Filter the entries for the string "style". Copy each line that has it.
-- Exercise data follows --
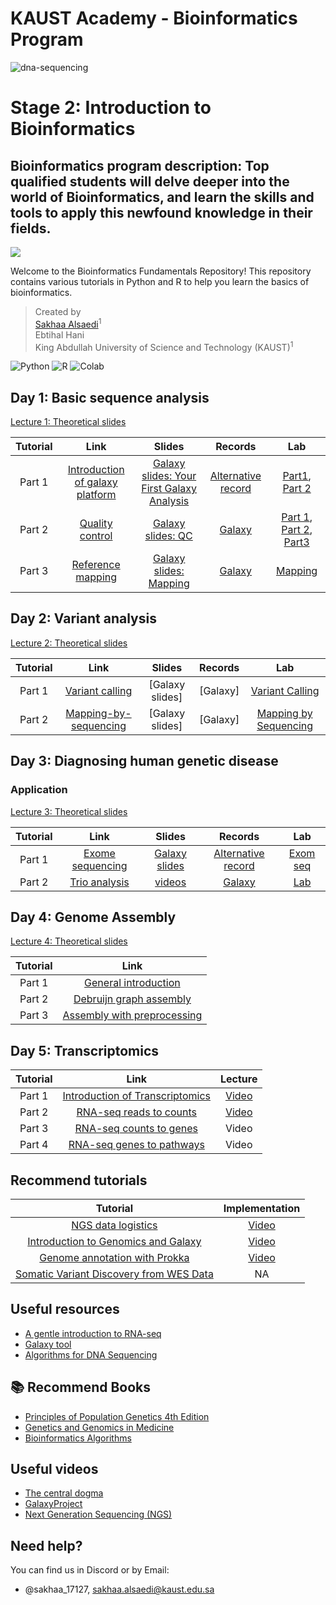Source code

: # KAUST Academy - Bioinformatics Program

![dna-sequencing](https://github.com/galaxyproject/usegalaxy-tools/assets/42935314/6ba37898-31a2-4a1a-855f-ee23b0015dae)

# Stage 2: Introduction to Bioinformatics
## Bioinformatics program description: Top qualified students will delve deeper into the world of Bioinformatics, and learn the skills and tools to apply this newfound knowledge in their fields.


 <img src="https://img.shields.io/badge/License-MIT-yellow.svg" /></a>
 
Welcome to the Bioinformatics Fundamentals Repository! This repository contains various tutorials in Python and R to help you learn the basics of bioinformatics.


> Created by <br>
> [Sakhaa Alsaedi](https://cemse.kaust.edu.sa/cbrc/people/person/sakhaa-alsaedi)<sup>1</sup> <br>
> Ebtihal Hani <br>
> King Abdullah University of Science and Technology (KAUST)<sup>1</sup>

![Python](https://img.shields.io/badge/Python-3776AB?style=for-the-badge&logo=python&logoColor=white)
![R](https://img.shields.io/badge/R-276DC3?style=for-the-badge&logo=r&logoColor=white)
![Colab](https://img.shields.io/badge/Colab-F9AB00?style=for-the-badge&logo=googlecolab&color=525252)


## Day 1: Basic sequence analysis

[Lecture 1: Theoretical slides](https://github.com/Sakhaa-Alsaedi/Bioinformatics-/blob/main/%20Day1_GH_Introduction%20to%20Bioinformatics_Sakhaa.pdf)

|Tutorial| Link | Slides| Records | Lab|
|:---: | :---:  |     :---:      | :---:| :---:|
|Part 1| [Introduction of galaxy platform ](https://training.galaxyproject.org/training-material/topics/introduction/tutorials/galaxy-intro-peaks2genes/tutorial.html)|[Galaxy slides: Your First Galaxy Analysis](https://docs.google.com/presentation/d/1rOGp4o_Dc-QIHS4YT4HizdfXTVhJB1HwPPZkSDuMhig/edit#slide=id.gbc9627d000_0_346)| [Alternative record](https://www.youtube.com/watch?v=1UPCrQxGwcU&list=PLNFLKDpdM3B_3M7i8fQ3rH_sax6rmAsyz)| [Part1](https://usegalaxy.org/u/ebtihal.hani/h/galaxy-introduction-part1), [Part 2](https://usegalaxy.org/u/ebtihal.hani/h/galaxy-introduction-part2) |
|Part 2| [Quality control](https://training.galaxyproject.org/training-material/topics/sequence-analysis/tutorials/quality-control/tutorial.html)| [Galaxy slides: QC](https://training.galaxyproject.org/training-material/topics/sequence-analysis/tutorials/quality-control/slides.html#1)| [Galaxy](https://www.youtube.com/watch?v=QJRlX2hWDKM)| [Part 1](https://usegalaxy.org/u/ebtihal.hani/h/quality-control-part1), [Part 2](https://usegalaxy.org/u/ebtihal.hani/h/galaxy-introduction-part2), [Part3](https://usegalaxy.org/u/ebtihal.hani/h/quality-control-part3) |
|Part 3| [Reference mapping](https://training.galaxyproject.org/training-material/topics/sequence-analysis/tutorials/mapping/tutorial.html) |[Galaxy slides: Mapping](https://training.galaxyproject.org/training-material/topics/sequence-analysis/tutorials/mapping/slides.html#1)| [Galaxy](https://www.youtube.com/watch?v=1wm-62E2NkY&t=1s)| [Mapping](https://usegalaxy.org/u/ebtihal.hani/h/mapping)|


## Day 2: Variant analysis
[Lecture 2: Theoretical slides](https://github.com/Sakhaa-Alsaedi/Bioinformatics-/blob/main/Day2_VC.pdf)

|Tutorial| Link | Slides| Records | Lab|
|:---: | :---:  |     :---:      | :---:| :---:|
|Part 1| [Variant calling](https://training.galaxyproject.org/training-material/topics/variant-analysis/tutorials/dip/tutorial.html)|[Galaxy slides]|[Galaxy]| [Variant Calling](https://usegalaxy.org/u/ebtihal.hani/h/variant-calling)|
|Part 2| [Mapping-by-sequencing](https://training.galaxyproject.org/training-material/topics/variant-analysis/tutorials/mapping-by-sequencing/tutorial.html)|[Galaxy slides]|[Galaxy]| [Mapping by Sequencing](https://usegalaxy.org/u/ebtihal.hani/h/mapping-by-sequencing)| [Part 1](https://usegalaxy.org/u/ebtihal.hani/h/quality-control-part1), 


## Day 3: Diagnosing human genetic disease 
### Application 
[Lecture 3: Theoretical slides](https://github.com/Sakhaa-Alsaedi/Bioinformatics-/blob/main/%20Day3_Introduction%20to%20Bioinformatics%20.pdf)

|Tutorial| Link | Slides| Records | Lab|
|:---: | :---:  |     :---:      | :---:| :---:|
|Part 1| [Exome sequencing](https://training.galaxyproject.org/training-material/topics/variant-analysis/tutorials/exome-seq/tutorial.html)| [Galaxy slides](https://training.galaxyproject.org/training-material/topics/variant-analysis/tutorials/introduction/slides.html#1)|[Alternative record](https://www.youtube.com/watch?v=lpzBwR1P0h0)| [Exom seq](https://usegalaxy.org/u/ebtihal.hani/h/exome-sequencing)|
|Part 2| [Trio analysis](https://training.galaxyproject.org/training-material/topics/variant-analysis/tutorials/trio-analysis/tutorial.html)| [videos](https://www.youtube.com/watch?v=3OWXWOkJRqU&t=116s)| [Galaxy](https://www.youtube.com/watch?v=3OWXWOkJRqU)| [Lab](https://usegalaxy.org/u/ebtihal.hani/h/trio-analysis)|

## Day 4: Genome Assembly
[Lecture 4: Theoretical slides](https://github.com/Sakhaa-Alsaedi/Bioinformatics-/blob/main/%20Day4_Introduction%20to%20Bioinformatics%20.pdf)

|Tutorial| Link | 
|:---: | :---:  | 
|Part 1| [General introduction](https://training.galaxyproject.org/training-material/topics/assembly/tutorials/general-introduction/tutorial.html)|
|Part 2| [Debruijn graph assembly](https://training.galaxyproject.org/training-material/topics/assembly/tutorials/debruijn-graph-assembly/slides-plain.html)|
|Part 3| [Assembly with preprocessing](https://training.galaxyproject.org/training-material/topics/assembly/tutorials/assembly-with-preprocessing/tutorial.html)|

## Day 5: Transcriptomics 

|Tutorial| Link | Lecture| 
|:---: | :---:  |     :---:      | 
|Part 1| [Introduction of Transcriptomics ](https://training.galaxyproject.org/training-material/topics/transcriptomics/tutorials/introduction/slides.html#1)| [Video](https://www.youtube.com/watch?v=qKkS_tztw_Q&t=3s)|
|Part 2| [RNA-seq reads to counts](https://training.galaxyproject.org/training-material/topics/transcriptomics/tutorials/rna-seq-reads-to-counts/tutorial.html)|[Video](https://www.youtube.com/watch?v=Ui0ROcJGiXU&t=17s)|
|Part 3| [RNA-seq counts to genes](https://training.galaxyproject.org/training-material/topics/transcriptomics/tutorials/rna-seq-counts-to-genes/tutorial.html)|Video|
|Part 4| [RNA-seq genes to pathways](https://training.galaxyproject.org/training-material/topics/transcriptomics/tutorials/rna-seq-genes-to-pathways/tutorial.html)|Video|

## Recommend tutorials 
|Tutorial | Implementation| 
|:---: |     :---:      | 
[NGS data logistics](https://training.galaxyproject.org/training-material/topics/introduction/tutorials/galaxy-intro-ngs-data-managment/tutorial.html)| [Video](https://www.youtube.com/watch?v=9mIL0tIfZ_o) |
[Introduction to Genomics and Galaxy](https://training.galaxyproject.org/training-material/topics/introduction/tutorials/galaxy-intro-strands/tutorial.html)| [Video](https://www.youtube.com/watch?v=P1mEWZ_tAgQ) |
| [Genome annotation with Prokka](https://training.galaxyproject.org/training-material/topics/transcriptomics/tutorials/rna-seq-counts-to-genes/tutorial.html)| [Video](https://www.youtube.com/watch?v=B8pIQZPf21Y)|
| [Somatic Variant Discovery from WES Data](https://training.galaxyproject.org/training-material/topics/transcriptomics/tutorials/rna-seq-genes-to-pathways/tutorial.html)| NA|

## Useful resources 
- [A gentle introduction to RNA-seq](https://www.youtube.com/watch?app=desktop&v=tlf6wYJrwKY)
- [Galaxy tool](https://github.com/galaxyproject/usegalaxy-tools)
- [Algorithms for DNA Sequencing](https://www.youtube.com/watch?v=hpb-mH-yjLc&list=PL2mpR0RYFQsBiCWVJSvVAO3OJ2t7DzoHA) 

## :books: Recommend Books 
- [Principles of Population Genetics 4th Edition](https://www.scribd.com/document/327383907/Principles-Population-Genetics)
- [Genetics and Genomics in Medicine](https://moodle2.units.it/pluginfile.php/271710/mod_resource/content/1/Genetics-Genomics-Medicine.pdf)
- [Bioinformatics Algorithms](https://compeau.cbd.cmu.edu/online-education/bioinformatics-algorithms-an-active-learning-approach/)

## Useful videos
- [The central dogma](https://www.youtube.com/watch?v=gG7uCskUOrA&t=1s)
- [GalaxyProject](https://www.youtube.com/@GalaxyProject/videos)
- [Next Generation Sequencing (NGS)](https://www.youtube.com/watch?v=jFCD8Q6qSTM&list=PLTt9kKfqE_0Gem8hIcJEn7YcesuuKdt_n)
## Need help?
You can find us in Discord or by Email:

- @sakhaa_17127, sakhaa.alsaedi@kaust.edu.sa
-- Exercise data concluded --
Exercise output -
![Python](https://img.shields.io/badge/Python-3776AB?style=for-the-badge&logo=python&logoColor=white)
![R](https://img.shields.io/badge/R-276DC3?style=for-the-badge&logo=r&logoColor=white)
![Colab](https://img.shields.io/badge/Colab-F9AB00?style=for-the-badge&logo=googlecolab&color=525252)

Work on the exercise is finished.